Usually, The Daily Show doesn't depress me. Sure, it makes me aware of things that anger/upset/etc. me, but the show itself doesn't tend to do so. The Jim Cramer interview ep did, and now this most recent (Wed. the 18th) one did too.
Yes, the concept of "Snakes On A Plane" was hilarious (though the execution was horrendous). But 30,000 pythons loose in Florida? Not funny on SO many levels. Mainly, this is devastating from an ecological perspective. What used to take millenia of gradual migration now takes a few plane rides and a hurricane or two, to introduce a new species. There have been countless stories of nutria and those creepy toothy fish than can walk over land, not to mention kudzu, but this story is somehow amusing?
What's worse is I don't know who to be more upset for. There are the snakes, who were deliberately bred for sales (so not a natural number in any circumstance, let alone this one), and are unexpectedly competing for resources in a narrow market. I honestly feel that they are the ones who should be pitied the most - I can't imagine that the number of escaped snakes is remotely sustainable, so the die-off is going to be horrific. Then there are the "natural resources" (AKA the small wild animals and birds, plus the unattended pets) that this giant number of predators is seeking out; that population never expected or evolved to deal with an influx of so many predators! It breaks my heart to think of all those poor animals who would never have been in danger, now driven into "prey" territory by a scarcity of resources.
There are, of course, the people who these snakes "belonged to", who have lost their buildings (one assumes, since the snakes escaped) plus the animal inventory and who knows what else. And the people who will undoubtedly lose pets to this nightmare. Honestly, though, I feel far more pity for the "pets" than for the people who foolishly allow said critters outside alone and unattended.
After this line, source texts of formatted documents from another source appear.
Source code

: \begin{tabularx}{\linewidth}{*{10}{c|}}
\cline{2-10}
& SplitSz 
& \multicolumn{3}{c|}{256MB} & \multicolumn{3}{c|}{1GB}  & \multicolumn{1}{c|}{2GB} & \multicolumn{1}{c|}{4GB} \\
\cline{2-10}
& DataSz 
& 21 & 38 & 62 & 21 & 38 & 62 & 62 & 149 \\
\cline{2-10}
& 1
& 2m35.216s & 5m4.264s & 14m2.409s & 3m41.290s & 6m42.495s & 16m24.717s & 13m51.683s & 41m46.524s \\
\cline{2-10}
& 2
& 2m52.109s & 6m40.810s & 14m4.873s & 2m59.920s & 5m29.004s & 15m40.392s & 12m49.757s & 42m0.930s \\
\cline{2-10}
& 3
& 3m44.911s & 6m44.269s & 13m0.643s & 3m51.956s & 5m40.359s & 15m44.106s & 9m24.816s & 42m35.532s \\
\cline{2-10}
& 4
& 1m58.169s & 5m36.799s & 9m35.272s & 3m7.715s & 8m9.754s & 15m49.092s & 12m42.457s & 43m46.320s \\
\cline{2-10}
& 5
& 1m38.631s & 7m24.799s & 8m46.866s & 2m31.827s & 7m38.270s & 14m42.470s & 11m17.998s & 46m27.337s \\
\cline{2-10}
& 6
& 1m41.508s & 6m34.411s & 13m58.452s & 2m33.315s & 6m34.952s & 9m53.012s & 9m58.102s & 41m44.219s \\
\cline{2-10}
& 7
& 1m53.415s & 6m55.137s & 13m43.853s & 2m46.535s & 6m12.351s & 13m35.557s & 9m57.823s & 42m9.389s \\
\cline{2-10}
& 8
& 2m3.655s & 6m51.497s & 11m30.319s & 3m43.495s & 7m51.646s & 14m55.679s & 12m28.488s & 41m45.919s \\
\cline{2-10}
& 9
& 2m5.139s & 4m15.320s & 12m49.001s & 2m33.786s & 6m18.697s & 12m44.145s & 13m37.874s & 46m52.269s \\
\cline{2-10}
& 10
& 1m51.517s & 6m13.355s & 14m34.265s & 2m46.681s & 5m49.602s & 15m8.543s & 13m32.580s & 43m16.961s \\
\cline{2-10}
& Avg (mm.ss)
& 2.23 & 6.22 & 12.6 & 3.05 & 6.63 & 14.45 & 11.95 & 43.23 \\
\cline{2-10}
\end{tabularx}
As I said, I love snakes. I fell in love with a young boa years ago, and never recovered. So as difficult as the ethics are, someday I would like to own/live with one. If it wasn't already living on a diet of humanely-killed frozen prey, I would do my best to convert it to that diet, for the sake of the prey AND the predator. And it breaks my heart that all these poor young pythons are being forced to fend for themselves (to the detriment of the local population) because of human greed/expectations/money/poor planning.